Common Plants In Your Garden That Can Make Your Dog Sick
Having an array of beautiful plants surrounding your home can help to heal and relax any person residing there or be inviting for your friends, however, certain commonly known plants can cause real dangers to your loved pets. From simple gastrointestinal upsets to more life-threatening incidents can occur from chewing or licking them. Here is a short list of the common plants seen in most gardens in Australia that may affect your pet if ingested.
The Australian Ivy Palm, commonly known as The Umbrella Tree, can be seen in numerous backyards and often extremely toxic to dogs, cats and horses. You can tell if your pet has been chewing on this plant by having much oral irritation - excessive drooling, throat and tongue swelling and difficulties breathing.
Barbados Aloe, sometimes known as the Medicine Plant kept around the house for treating sunburn and minor skin inflammations. It does not require much watering and is great for the arid regions. The gel substance within, also considered edible but definitely not for your pets, can cause vomiting, diarrhoea in dogs and cats.
Baby Doll Ti Plant, one of the Cordyline family of plants, commonly known as the Good Luck Plant. A pretty plant that give great splashes of colour to any garden. By ingesting this plant, your pet may experience vomiting with blood, depression, hypersalivation and your cat may also have dilated pupils.
Begonia's are delicate flowering plants that are typically grown in pots.There is over 1,000 different species and more than 10,000 hybrids available. This plant contains soluble calcium oxalates which contributes to kidney failure, vomiting and drooling. The most toxic parts are of the roots.
Charming Dieffenbachia, is one of those plants that survive well indoors and helps to filter out the excess carbon dioxide and other household pollutants that lurk in our homes. But for a cat or dog, this beauty has not only the soluble calcium oxalates, but also a proteolytic enzyme which causes vomiting, oral swelling and pain of mouth, tongue and lips, excessive drooling and difficulty swallowing.
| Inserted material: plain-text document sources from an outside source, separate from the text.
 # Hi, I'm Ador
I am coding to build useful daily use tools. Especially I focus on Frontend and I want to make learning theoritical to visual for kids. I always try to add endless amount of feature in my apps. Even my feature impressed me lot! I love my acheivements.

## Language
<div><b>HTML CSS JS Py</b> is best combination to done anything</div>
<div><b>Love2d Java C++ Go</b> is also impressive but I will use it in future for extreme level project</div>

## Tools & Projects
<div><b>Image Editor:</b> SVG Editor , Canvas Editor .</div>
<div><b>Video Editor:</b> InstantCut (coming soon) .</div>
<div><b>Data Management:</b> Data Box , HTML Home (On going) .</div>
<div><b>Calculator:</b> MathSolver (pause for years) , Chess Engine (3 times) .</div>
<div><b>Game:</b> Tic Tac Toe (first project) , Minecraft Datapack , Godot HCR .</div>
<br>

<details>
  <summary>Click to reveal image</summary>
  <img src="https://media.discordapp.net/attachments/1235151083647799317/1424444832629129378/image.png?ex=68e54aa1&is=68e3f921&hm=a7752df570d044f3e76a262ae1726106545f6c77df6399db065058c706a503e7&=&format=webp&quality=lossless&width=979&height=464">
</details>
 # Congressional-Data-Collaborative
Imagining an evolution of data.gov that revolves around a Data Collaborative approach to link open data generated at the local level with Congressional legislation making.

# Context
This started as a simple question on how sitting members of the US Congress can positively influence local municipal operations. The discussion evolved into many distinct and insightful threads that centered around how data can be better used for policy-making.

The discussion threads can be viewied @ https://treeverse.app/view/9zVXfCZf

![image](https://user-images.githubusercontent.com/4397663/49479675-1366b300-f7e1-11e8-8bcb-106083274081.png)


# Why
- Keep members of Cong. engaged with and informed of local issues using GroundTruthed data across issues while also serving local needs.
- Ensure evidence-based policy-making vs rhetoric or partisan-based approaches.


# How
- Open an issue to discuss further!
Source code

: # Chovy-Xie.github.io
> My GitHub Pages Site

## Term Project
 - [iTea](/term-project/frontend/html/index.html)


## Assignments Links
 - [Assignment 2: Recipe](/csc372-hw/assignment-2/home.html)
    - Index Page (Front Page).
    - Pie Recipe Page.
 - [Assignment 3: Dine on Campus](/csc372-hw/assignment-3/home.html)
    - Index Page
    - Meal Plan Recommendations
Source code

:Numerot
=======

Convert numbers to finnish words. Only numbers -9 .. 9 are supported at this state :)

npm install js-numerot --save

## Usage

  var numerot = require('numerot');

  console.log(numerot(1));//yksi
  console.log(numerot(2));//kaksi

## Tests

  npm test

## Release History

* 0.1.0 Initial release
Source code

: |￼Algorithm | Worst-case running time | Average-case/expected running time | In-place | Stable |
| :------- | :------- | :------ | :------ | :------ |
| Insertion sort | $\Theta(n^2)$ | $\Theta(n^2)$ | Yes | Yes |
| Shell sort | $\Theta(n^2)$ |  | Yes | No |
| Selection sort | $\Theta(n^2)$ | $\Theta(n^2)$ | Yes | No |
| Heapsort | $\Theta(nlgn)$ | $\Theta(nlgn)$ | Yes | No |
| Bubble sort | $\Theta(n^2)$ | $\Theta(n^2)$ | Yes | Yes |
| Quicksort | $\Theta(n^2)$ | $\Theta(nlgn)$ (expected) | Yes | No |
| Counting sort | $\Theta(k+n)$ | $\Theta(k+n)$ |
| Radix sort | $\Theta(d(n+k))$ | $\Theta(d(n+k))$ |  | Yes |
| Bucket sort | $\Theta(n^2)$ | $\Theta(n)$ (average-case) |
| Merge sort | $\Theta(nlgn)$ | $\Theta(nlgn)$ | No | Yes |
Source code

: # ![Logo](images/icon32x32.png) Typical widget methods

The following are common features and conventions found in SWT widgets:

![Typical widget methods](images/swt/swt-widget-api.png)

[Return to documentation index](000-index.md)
Dracaena's, also known as The Ribbon Plant, is a great starter plant that provides wonderful colour and shape. As you cut the stem, it produces more shoots from the side and the cut portion can be placed straight in the soil without rooting mix. This plant has a principle toxin called Saponins. For cats and dogs, vomiting with blood is seen as well as hypersalivation and in cats the pupils will become dilated.
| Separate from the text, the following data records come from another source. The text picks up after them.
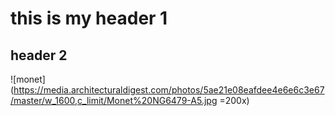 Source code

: # this is my header 1
## header 2

![monet](https://media.architecturaldigest.com/photos/5ae21e08eafdee4e6e6c3e67/master/w_1600,c_limit/Monet%20NG6479-A5.jpg =200x)
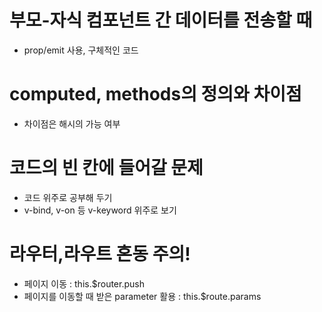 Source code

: # 부모-자식 컴포넌트 간 데이터를 전송할 때
- prop/emit 사용, 구체적인 코드

# computed, methods의 정의와 차이점

- 차이점은 해시의 가능 여부

# 코드의 빈 칸에 들어갈 문제

- 코드 위주로 공부해 두기
- v-bind, v-on 등 v-keyword 위주로 보기

# 라우터,라우트 혼동 주의!

- 페이지 이동 : this.$router.push
- 페이지를 이동할 때 받은 parameter 활용 : this.$route.params
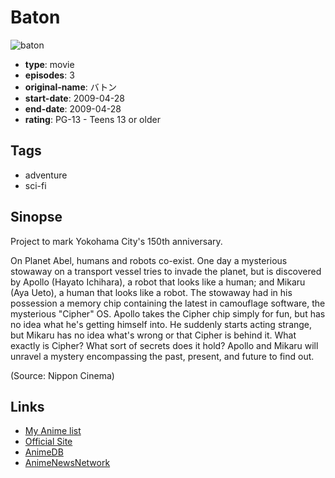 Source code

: # Baton

![baton](https://cdn.myanimelist.net/images/anime/5/50623.jpg)

-   **type**: movie
-   **episodes**: 3
-   **original-name**: バトン
-   **start-date**: 2009-04-28
-   **end-date**: 2009-04-28
-   **rating**: PG-13 - Teens 13 or older

## Tags

-   adventure
-   sci-fi

## Sinopse

Project to mark Yokohama City's 150th anniversary.

On Planet Abel, humans and robots co-exist. One day a mysterious stowaway on a transport vessel tries to invade the planet, but is discovered by Apollo (Hayato Ichihara), a robot that looks like a human; and Mikaru (Aya Ueto), a human that looks like a robot. The stowaway had in his possession a memory chip containing the latest in camouflage software, the mysterious "Cipher" OS. Apollo takes the Cipher chip simply for fun, but has no idea what he's getting himself into. He suddenly starts acting strange, but Mikaru has no idea what's wrong or that Cipher is behind it. What exactly is Cipher? What sort of secrets does it hold? Apollo and Mikaru will unravel a mystery encompassing the past, present, and future to find out.

(Source: Nippon Cinema)

## Links

-   [My Anime list](https://myanimelist.net/anime/6189/Baton)
-   [Official Site](http://www.baton-y150.jp/)
-   [AnimeDB](http://anidb.info/perl-bin/animedb.pl?show=anime&aid=6651)
-   [AnimeNewsNetwork](http://www.animenewsnetwork.com/encyclopedia/anime.php?id=12648)
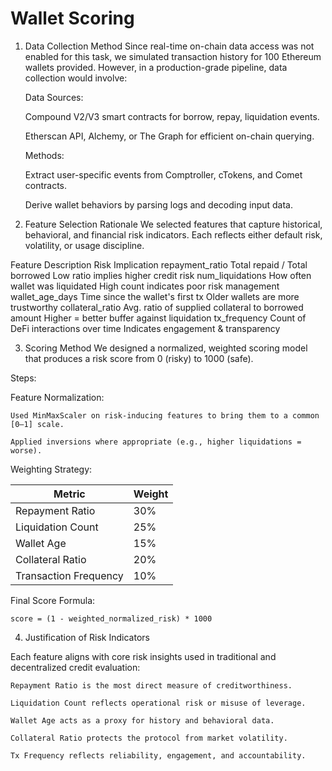 # Wallet Scoring 

1. Data Collection Method
   Since real-time on-chain data access was not enabled for this task, we simulated transaction history for 100 Ethereum wallets provided. However, in a              production-grade pipeline, data collection would involve:

   Data Sources:

     Compound V2/V3 smart contracts for borrow, repay, liquidation events.

     Etherscan API, Alchemy, or The Graph for efficient on-chain querying.

   Methods:

     Extract user-specific events from Comptroller, cTokens, and Comet contracts.

     Derive wallet behaviors by parsing logs and decoding input data.

2. Feature Selection Rationale
   We selected features that capture historical, behavioral, and financial risk indicators. Each reflects either default risk, volatility, or usage                   discipline.

  Feature	                   Description	                                                           Risk Implication
  repayment_ratio	           Total repaid / Total borrowed	                                         Low ratio implies higher credit risk
  num_liquidations	         How often wallet was liquidated	                                       High count indicates poor risk management
  wallet_age_days	           Time since the wallet's first tx	                                       Older wallets are more trustworthy
  collateral_ratio	         Avg. ratio of supplied collateral to borrowed amount	                   Higher = better buffer against liquidation
  tx_frequency	             Count of DeFi interactions over time	                                   Indicates engagement & transparency



3. Scoring Method
  We designed a normalized, weighted scoring model that produces a risk score from 0 (risky) to 1000 (safe).

  Steps:

  Feature Normalization:

    Used MinMaxScaler on risk-inducing features to bring them to a common [0–1] scale.

    Applied inversions where appropriate (e.g., higher liquidations = worse).

  Weighting Strategy:
  
  | Metric                | Weight |
  | --------------------- | ------ |
  | Repayment Ratio       | 30%    |
  | Liquidation Count     | 25%    |
  | Wallet Age            | 15%    |
  | Collateral Ratio      | 20%    |
  | Transaction Frequency | 10%    |


  Final Score Formula:

    score = (1 - weighted_normalized_risk) * 1000


4. Justification of Risk Indicators
 
  Each feature aligns with core risk insights used in traditional and decentralized credit evaluation:

    Repayment Ratio is the most direct measure of creditworthiness.
  
    Liquidation Count reflects operational risk or misuse of leverage.

    Wallet Age acts as a proxy for history and behavioral data.

    Collateral Ratio protects the protocol from market volatility.

    Tx Frequency reflects reliability, engagement, and accountability.


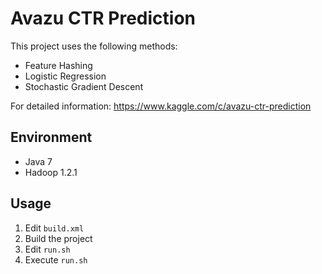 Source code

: # Avazu CTR Prediction

This project uses the following methods:
- Feature Hashing
- Logistic Regression
- Stochastic Gradient Descent

For detailed information: https://www.kaggle.com/c/avazu-ctr-prediction

## Environment
- Java 7
- Hadoop 1.2.1

## Usage
1. Edit `build.xml`
2. Build the project
3. Edit `run.sh`
4. Execute `run.sh` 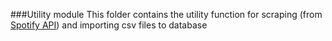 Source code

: ###Utility module
This folder contains the utility function for scraping 
(from [Spotify API](https://developer.spotify.com/documentation/web-api/)) 
and importing csv files to database

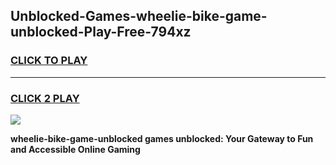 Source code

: 
## Unblocked-Games-wheelie-bike-game-unblocked-Play-Free-794xz
<h3>
<a href="https://premium76.site?title=wheelie-bike-game-unblocked&ref=20M">CLICK TO PLAY</a></h3>
<hr>

<h3>
<a href="https://premium76.site?title=wheelie-bike-game-unblocked&ref=20M">CLICK 2 PLAY</a>
  
</h3>

<a href="https://premium76.site?title=wheelie-bike-game-unblocked&ref=19M"><img src="https://clearcache.store/games.png"></a>


**wheelie-bike-game-unblocked games unblocked: Your Gateway to Fun and Accessible Online Gaming**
Heartleaf Philodendron, also called Panda Plant, is a very easy plant to care for. Typically grown in water or soil for indoors, but watch it grow if you place in the garden. The vines can reach new highs in a very short time. The insoluble calcium oxalates are responsible for oral irritations, swelling of the tongue, lips and mouth, excessive drooling and difficulty swallowing. Same can be said for the Peace Lily (spathiphyllum), tulips, azaleas and oleanders.
Periwinkle, commonly known as Running Myrtle or Vinca, used as a ground cover that flowers colour all year round not dependant on climate variations. This special plant also has the ability to enhance our health, typically used in folk medicine for a wide variety of illnesses like ocular inflammation, stings and bite, diabetes and cancers. But for dogs and cats, they can be made sick from the vinca alkaloids displaying low blood pressure, lethargy, vomiting, diarrhoea, tremors, seizures, coma and ultimately death.
As you can see, there is some pretty hazardous substances found within our common plants that most gardens will have on display. A website for poisonous plants can be found at ASPCA.
If you suspect your animal has been affected by a plant toxin, it is important to seek medical care from a veterinarian and call APCC 24-hour emergency poison hotline at 1-888-426-4435.